- Task -
Pull every line with "averageAndDiffPrice" from the entries below.
━━ Data
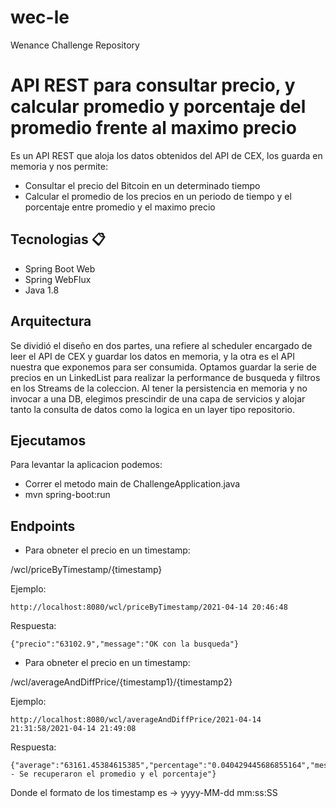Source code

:# wec-le
Wenance Challenge Repository

# API REST para consultar precio, y calcular promedio y porcentaje del promedio frente al maximo precio

Es un API REST que aloja los datos obtenidos del API de CEX, los guarda en memoria y nos permite: 
* Consultar el precio del Bitcoin en un determinado tiempo
* Calcular el promedio de los precios en un periodo de tiempo y el porcentaje entre promedio y el maximo precio



## Tecnologias 📋

* Spring Boot Web
* Spring WebFlux
* Java 1.8

## Arquitectura

Se dividió el diseño en dos partes, una refiere al scheduler encargado
de leer el API de CEX y guardar los datos en memoria, y la otra es el API
nuestra que exponemos para ser consumida.
Optamos guardar la serie de precios en un LinkedList para realizar la performance
de busqueda y filtros en los Streams de la coleccion.
Al tener la persistencia en memoria y no invocar a una DB, elegimos prescindir de una
capa de servicios y alojar tanto la consulta de datos como la logica en un layer tipo
repositorio. 

## Ejecutamos

Para levantar la aplicacion podemos: 
	
* Correr el metodo main de ChallengeApplication.java
* mvn spring-boot:run


## Endpoints

* Para obneter el precio en un timestamp:

/wcl/priceByTimestamp/{timestamp}    

Ejemplo:

```
http://localhost:8080/wcl/priceByTimestamp/2021-04-14 20:46:48
```

Respuesta:

```
{"precio":"63102.9","message":"OK con la busqueda"}
```



* Para obneter el precio en un timestamp:

/wcl/averageAndDiffPrice/{timestamp1}/{timestamp2}

Ejemplo:

```
http://localhost:8080/wcl/averageAndDiffPrice/2021-04-14 21:31:58/2021-04-14 21:49:08
```

Respuesta:

```
{"average":"63161.45384615385","percentage":"0.040429445686855164","message":"OK - Se recuperaron el promedio y el porcentaje"}
```

Donde el formato de los timestamp es ->  yyyy-MM-dd mm:ss:SS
━━━━
- Result of the task -
/wcl/averageAndDiffPrice/{timestamp1}/{timestamp2}
http://localhost:8080/wcl/averageAndDiffPrice/2021-04-14 21:31:58/2021-04-14 21:49:08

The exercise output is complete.